Outstanding abilities are present in students from all cultural groups, across all economic divisions, and in all areas of human behavior. A common myth about gifted students is that if they are gifted in one academic area, they are gifted in all areas. A second myth is that these students can make it on their own, with limited support and guidance from teachers. In truth, gifted students have areas of strength and weakness; and they may need specialized support in areas besides academics.
Students who do not struggle with academic endeavors have to deal with being lauded as a model student. They feel like impostors. Because the work is not as hard for them, they know that they did not master the tasks assigned to them. Many feel sorry that the assignments are too easy, and others no longer care. Some academically gifted students are seemingly attentive while reading their novels hidden within their books, others ask questions that lead to class discussions and tangents, which destroy the teacher’s lesson plan. Some refuse to participate in activities or work that does not interest them. How can teachers make a difference for these students? How can they be challenged and inspired without leaving the rest of the class “in the dust”?
Some of the tools a teacher can use are tiered lessons and assignments and providing a differentiated classroom for all students. Teachers also need to make sure all students receive emotional support and guidance, which make learning possible.
When using tiered lessons and assignments, it is best to plan three to six different exercises that focus on the same central idea, but use resource materials and activities of different complexity. Tiered lessons offer students a match between their personal learning level and the subject content. They allow students to challenge themselves. The lessons should not be so challenging that they cause frustration for the students.

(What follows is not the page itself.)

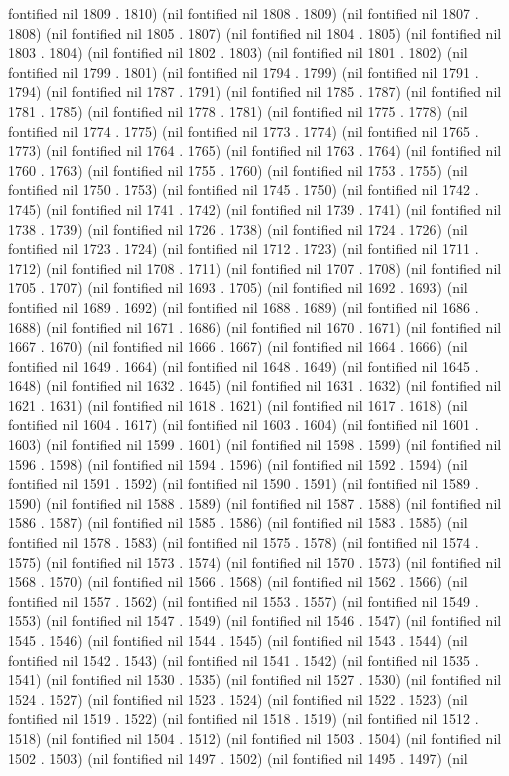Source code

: fontified nil 1809 . 1810) (nil fontified nil 1808 . 1809) (nil fontified nil 1807 . 1808) (nil fontified nil 1805 . 1807) (nil fontified nil 1804 . 1805) (nil fontified nil 1803 . 1804) (nil fontified nil 1802 . 1803) (nil fontified nil 1801 . 1802) (nil fontified nil 1799 . 1801) (nil fontified nil 1794 . 1799) (nil fontified nil 1791 . 1794) (nil fontified nil 1787 . 1791) (nil fontified nil 1785 . 1787) (nil fontified nil 1781 . 1785) (nil fontified nil 1778 . 1781) (nil fontified nil 1775 . 1778) (nil fontified nil 1774 . 1775) (nil fontified nil 1773 . 1774) (nil fontified nil 1765 . 1773) (nil fontified nil 1764 . 1765) (nil fontified nil 1763 . 1764) (nil fontified nil 1760 . 1763) (nil fontified nil 1755 . 1760) (nil fontified nil 1753 . 1755) (nil fontified nil 1750 . 1753) (nil fontified nil 1745 . 1750) (nil fontified nil 1742 . 1745) (nil fontified nil 1741 . 1742) (nil fontified nil 1739 . 1741) (nil fontified nil 1738 . 1739) (nil fontified nil 1726 . 1738) (nil fontified nil 1724 . 1726) (nil fontified nil 1723 . 1724) (nil fontified nil 1712 . 1723) (nil fontified nil 1711 . 1712) (nil fontified nil 1708 . 1711) (nil fontified nil 1707 . 1708) (nil fontified nil 1705 . 1707) (nil fontified nil 1693 . 1705) (nil fontified nil 1692 . 1693) (nil fontified nil 1689 . 1692) (nil fontified nil 1688 . 1689) (nil fontified nil 1686 . 1688) (nil fontified nil 1671 . 1686) (nil fontified nil 1670 . 1671) (nil fontified nil 1667 . 1670) (nil fontified nil 1666 . 1667) (nil fontified nil 1664 . 1666) (nil fontified nil 1649 . 1664) (nil fontified nil 1648 . 1649) (nil fontified nil 1645 . 1648) (nil fontified nil 1632 . 1645) (nil fontified nil 1631 . 1632) (nil fontified nil 1621 . 1631) (nil fontified nil 1618 . 1621) (nil fontified nil 1617 . 1618) (nil fontified nil 1604 . 1617) (nil fontified nil 1603 . 1604) (nil fontified nil 1601 . 1603) (nil fontified nil 1599 . 1601) (nil fontified nil 1598 . 1599) (nil fontified nil 1596 . 1598) (nil fontified nil 1594 . 1596) (nil fontified nil 1592 . 1594) (nil fontified nil 1591 . 1592) (nil fontified nil 1590 . 1591) (nil fontified nil 1589 . 1590) (nil fontified nil 1588 . 1589) (nil fontified nil 1587 . 1588) (nil fontified nil 1586 . 1587) (nil fontified nil 1585 . 1586) (nil fontified nil 1583 . 1585) (nil fontified nil 1578 . 1583) (nil fontified nil 1575 . 1578) (nil fontified nil 1574 . 1575) (nil fontified nil 1573 . 1574) (nil fontified nil 1570 . 1573) (nil fontified nil 1568 . 1570) (nil fontified nil 1566 . 1568) (nil fontified nil 1562 . 1566) (nil fontified nil 1557 . 1562) (nil fontified nil 1553 . 1557) (nil fontified nil 1549 . 1553) (nil fontified nil 1547 . 1549) (nil fontified nil 1546 . 1547) (nil fontified nil 1545 . 1546) (nil fontified nil 1544 . 1545) (nil fontified nil 1543 . 1544) (nil fontified nil 1542 . 1543) (nil fontified nil 1541 . 1542) (nil fontified nil 1535 . 1541) (nil fontified nil 1530 . 1535) (nil fontified nil 1527 . 1530) (nil fontified nil 1524 . 1527) (nil fontified nil 1523 . 1524) (nil fontified nil 1522 . 1523) (nil fontified nil 1519 . 1522) (nil fontified nil 1518 . 1519) (nil fontified nil 1512 . 1518) (nil fontified nil 1504 . 1512) (nil fontified nil 1503 . 1504) (nil fontified nil 1502 . 1503) (nil fontified nil 1497 . 1502) (nil fontified nil 1495 . 1497) (nil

Flexibility is a hallmark of a differentiated classroom. The goals of this type of classroom are maximum growth and individual success. In this type of classroom, the teacher needs to understand, appreciate, and build upon their students’ differences. Assignments and instructions need to be recognized as inseparable. The teacher can adjust content, process, and product in response to students’ readiness, interests, and learning ability so that all students can participate in work challenging enough for them.